What to produce:
Copy out the data exactly, leaving the pictures behind.

Data under study:
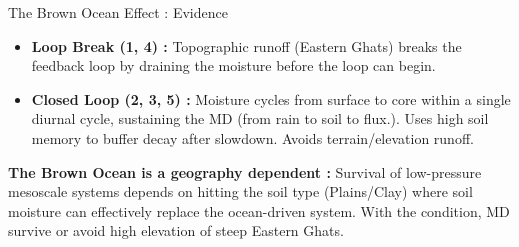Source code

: \documentclass[8pt, aspectratio=169]{beamer}
\begin{document}
\begin{frame}{The Brown Ocean Effect : Evidence}
    \footnotesize
    \begin{itemize}
        \item \textbf{Loop Break (1, 4) :} Topographic runoff (Eastern Ghats) breaks the feedback loop by draining the moisture before the loop can begin. \cite{clapp1978empirical}
        \item \textbf{Closed Loop (2, 3, 5) :} Moisture cycles from surface to core within a single diurnal cycle, sustaining the MD (from rain to soil to flux.). Uses high soil memory to buffer decay after slowdown. Avoids terrain/elevation runoff.
    \end{itemize}

    \vspace{0.3}
    \footnotesize
    \textbf{The Brown Ocean is a geography dependent :} Survival of low-pressure mesoscale systems depends on hitting the soil type (Plains/Clay) where soil moisture can effectively replace the ocean-driven system. With the condition, MD survive or avoid high elevation of steep Eastern Ghats.
\end{frame}
\end{document}
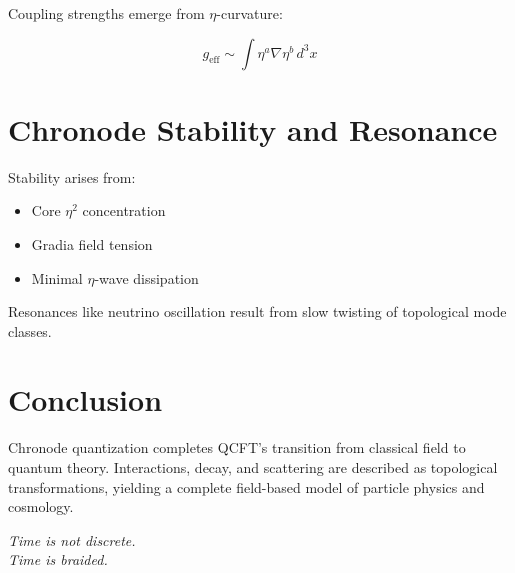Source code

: \documentclass[12pt]{article}
\begin{document}
Coupling strengths emerge from $\eta$-curvature:

\[
g_{\text{eff}} \sim \int \eta^a \nabla \eta^b \, d^3x
\]

\section{Chronode Stability and Resonance}

Stability arises from:
\begin{itemize}
    \item Core $\eta^2$ concentration
    \item Gradia field tension
    \item Minimal $\eta$-wave dissipation
\end{itemize}

Resonances like neutrino oscillation result from slow twisting of topological mode classes.

\section*{Conclusion}

Chronode quantization completes QCFT’s transition from classical field to quantum theory. Interactions, decay, and scattering are described as topological transformations, yielding a complete field-based model of particle physics and cosmology.

\begin{center}
\emph{Time is not discrete.\\
Time is braided.}
\end{center}
\end{document}
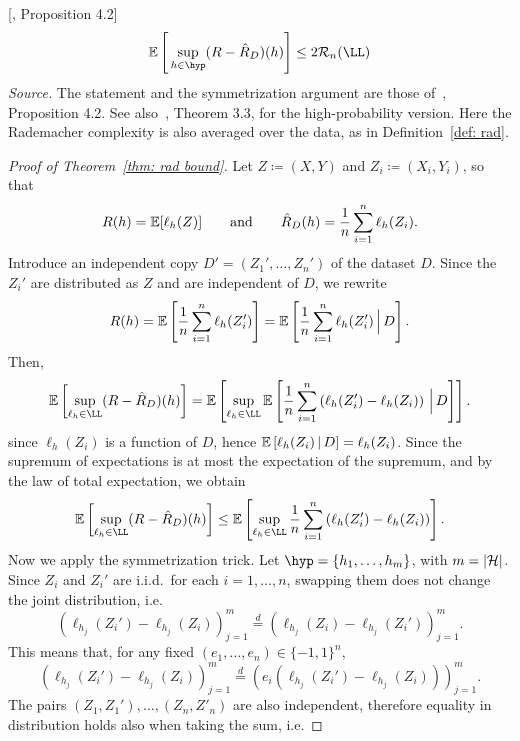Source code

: \documentclass[reqno]{amsart}
\begin{document}
\begin{theorem}\label{thm: rad bound} [\cite{bach2024learning}, Proposition 4.2]
\[
\expv\left[\,\sup_{h \in \hyp}(R - \hat R_D)(h)\right]
\le 2 \mathcal R_n(\LL)
\]
\textnormal{\emph{Source.} The statement and the symmetrization argument are those of~\cite{bach2024learning}, Proposition 4.2. See also~\cite{mohri2018foundations}, Theorem 3.3, for the high-probability version. Here the Rademacher complexity is also averaged over the data, as in Definition~\ref{def: rad}.}

\begin{proof}[Proof of Theorem~\ref{thm: rad bound}]
Let $Z\coloneq(X,Y)$ and $Z_i\coloneq(X_i,Y_i)$, so that
\[
R(h) = \expv[\ell_h(Z)] \qquad \text{and} \qquad \hat R_D(h) = \frac1n\sum_{i=1}^n \ell_h(Z_i).
\]
Introduce an independent copy $D'=(Z_1',\ldots,Z_n')$ of the dataset $D$.
Since the $Z_i'$ are distributed as $Z$ and are independent of $D$, we rewrite
\[
R(h) = \expv\left[\frac1n\sum_{i=1}^n \ell_h(Z_i')\right] = \expv\left[\frac1n\sum_{i=1}^n \ell_h(Z_i')\,\Big\vert\, D\right].
\]
Then,
\[
\expv\left[\sup_{\ell_h\in\LL}(R-\hat R_D)(h)\right] = \expv\left[\sup_{\ell_h\in\LL} \expv\left[\frac1n\sum_{i=1}^n \left(\ell_h(Z_i')-\ell_h(Z_i)\right)\,\Big\vert\, D\right]\right].
\]
since $\ell_h(Z_i)$ is a function of $D$, hence $\expv\left[\ell_h(Z_i)\,\vert\, D\right] = \ell_h(Z_i)$.
Since the supremum of expectations is at most the expectation of the supremum, and by the law of total expectation, we obtain
\begin{equation}\label{app/eq: sym step1}
\expv\left[\sup_{\ell_h\in\LL}(R-\hat R_D)(h)\right] \le \expv\left[\sup_{\ell_h\in\LL}\frac1n\sum_{i=1}^n \left(\ell_h(Z_i')-\ell_h(Z_i)\right)\right].
\end{equation}
Now we apply the symmetrization trick. Let $\hyp = \{h_1,\ldots,h_m\}$, with $m = \card$. Since $Z_i$ and $Z_i'$ are i.i.d.\ for each $i=1,\ldots,n$, swapping them does not change the joint distribution, i.e.
\[
\left(\ell_{h_j}(Z_i')-\ell_{h_j}(Z_i)\right)_{j=1}^m \overset{d}{=} \left(\ell_{h_j}(Z_i)-\ell_{h_j}(Z_i')\right)_{j=1}^m.
\]
This means that, for any fixed $(e_1,\ldots,e_n)\in\{-1,1\}^n$,
\[
\left(\ell_{h_j}(Z_i')-\ell_{h_j}(Z_i)\right)_{j=1}^m \overset{d}{=} \left(e_i\left(\ell_{h_j}(Z_i')-\ell_{h_j}(Z_i)\right)\right)_{j=1}^m.
\]
The pairs $(Z_1,Z_1'),\ldots,(Z_n,Z'_n)$ are also independent, therefore equality in distribution holds also when taking the sum, i.e.

\end{proof}
\end{theorem}
\end{document}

Response:
Source code

: \documentclass[8pt, aspectratio=169]{beamer}
\begin{document}
\begin{frame}{The Brown Ocean Effect : Evidence}
    \footnotesize
    \begin{itemize}
        \item \textbf{Loop Break (1, 4) :} Topographic runoff (Eastern Ghats) breaks the feedback loop by draining the moisture before the loop can begin. \cite{clapp1978empirical}
        \item \textbf{Closed Loop (2, 3, 5) :} Moisture cycles from surface to core within a single diurnal cycle, sustaining the MD (from rain to soil to flux.). Uses high soil memory to buffer decay after slowdown. Avoids terrain/elevation runoff.
    \end{itemize}

    \vspace{0.3}
    \footnotesize
    \textbf{The Brown Ocean is a geography dependent :} Survival of low-pressure mesoscale systems depends on hitting the soil type (Plains/Clay) where soil moisture can effectively replace the ocean-driven system. With the condition, MD survive or avoid high elevation of steep Eastern Ghats.
\end{frame}
\end{document}
Source code

: \documentclass[12pt]{article}
\begin{document}
Coupling strengths emerge from $\eta$-curvature:

\[
g_{\text{eff}} \sim \int \eta^a \nabla \eta^b \, d^3x
\]

\section{Chronode Stability and Resonance}

Stability arises from:
\begin{itemize}
    \item Core $\eta^2$ concentration
    \item Gradia field tension
    \item Minimal $\eta$-wave dissipation
\end{itemize}

Resonances like neutrino oscillation result from slow twisting of topological mode classes.

\section*{Conclusion}

Chronode quantization completes QCFT’s transition from classical field to quantum theory. Interactions, decay, and scattering are described as topological transformations, yielding a complete field-based model of particle physics and cosmology.

\begin{center}
\emph{Time is not discrete.\\
Time is braided.}
\end{center}
\end{document}
Source code

: \documentclass[reqno]{amsart}
\begin{document}
\begin{theorem}\label{thm: rad bound} [\cite{bach2024learning}, Proposition 4.2]
\[
\expv\left[\,\sup_{h \in \hyp}(R - \hat R_D)(h)\right]
\le 2 \mathcal R_n(\LL)
\]
\textnormal{\emph{Source.} The statement and the symmetrization argument are those of~\cite{bach2024learning}, Proposition 4.2. See also~\cite{mohri2018foundations}, Theorem 3.3, for the high-probability version. Here the Rademacher complexity is also averaged over the data, as in Definition~\ref{def: rad}.}

\begin{proof}[Proof of Theorem~\ref{thm: rad bound}]
Let $Z\coloneq(X,Y)$ and $Z_i\coloneq(X_i,Y_i)$, so that
\[
R(h) = \expv[\ell_h(Z)] \qquad \text{and} \qquad \hat R_D(h) = \frac1n\sum_{i=1}^n \ell_h(Z_i).
\]
Introduce an independent copy $D'=(Z_1',\ldots,Z_n')$ of the dataset $D$.
Since the $Z_i'$ are distributed as $Z$ and are independent of $D$, we rewrite
\[
R(h) = \expv\left[\frac1n\sum_{i=1}^n \ell_h(Z_i')\right] = \expv\left[\frac1n\sum_{i=1}^n \ell_h(Z_i')\,\Big\vert\, D\right].
\]
Then,
\[
\expv\left[\sup_{\ell_h\in\LL}(R-\hat R_D)(h)\right] = \expv\left[\sup_{\ell_h\in\LL} \expv\left[\frac1n\sum_{i=1}^n \left(\ell_h(Z_i')-\ell_h(Z_i)\right)\,\Big\vert\, D\right]\right].
\]
since $\ell_h(Z_i)$ is a function of $D$, hence $\expv\left[\ell_h(Z_i)\,\vert\, D\right] = \ell_h(Z_i)$.
Since the supremum of expectations is at most the expectation of the supremum, and by the law of total expectation, we obtain
\begin{equation}\label{app/eq: sym step1}
\expv\left[\sup_{\ell_h\in\LL}(R-\hat R_D)(h)\right] \le \expv\left[\sup_{\ell_h\in\LL}\frac1n\sum_{i=1}^n \left(\ell_h(Z_i')-\ell_h(Z_i)\right)\right].
\end{equation}
Now we apply the symmetrization trick. Let $\hyp = \{h_1,\ldots,h_m\}$, with $m = \card$. Since $Z_i$ and $Z_i'$ are i.i.d.\ for each $i=1,\ldots,n$, swapping them does not change the joint distribution, i.e.
\[
\left(\ell_{h_j}(Z_i')-\ell_{h_j}(Z_i)\right)_{j=1}^m \overset{d}{=} \left(\ell_{h_j}(Z_i)-\ell_{h_j}(Z_i')\right)_{j=1}^m.
\]
This means that, for any fixed $(e_1,\ldots,e_n)\in\{-1,1\}^n$,
\[
\left(\ell_{h_j}(Z_i')-\ell_{h_j}(Z_i)\right)_{j=1}^m \overset{d}{=} \left(e_i\left(\ell_{h_j}(Z_i')-\ell_{h_j}(Z_i)\right)\right)_{j=1}^m.
\]
The pairs $(Z_1,Z_1'),\ldots,(Z_n,Z'_n)$ are also independent, therefore equality in distribution holds also when taking the sum, i.e.

\end{proof}
\end{theorem}
\end{document}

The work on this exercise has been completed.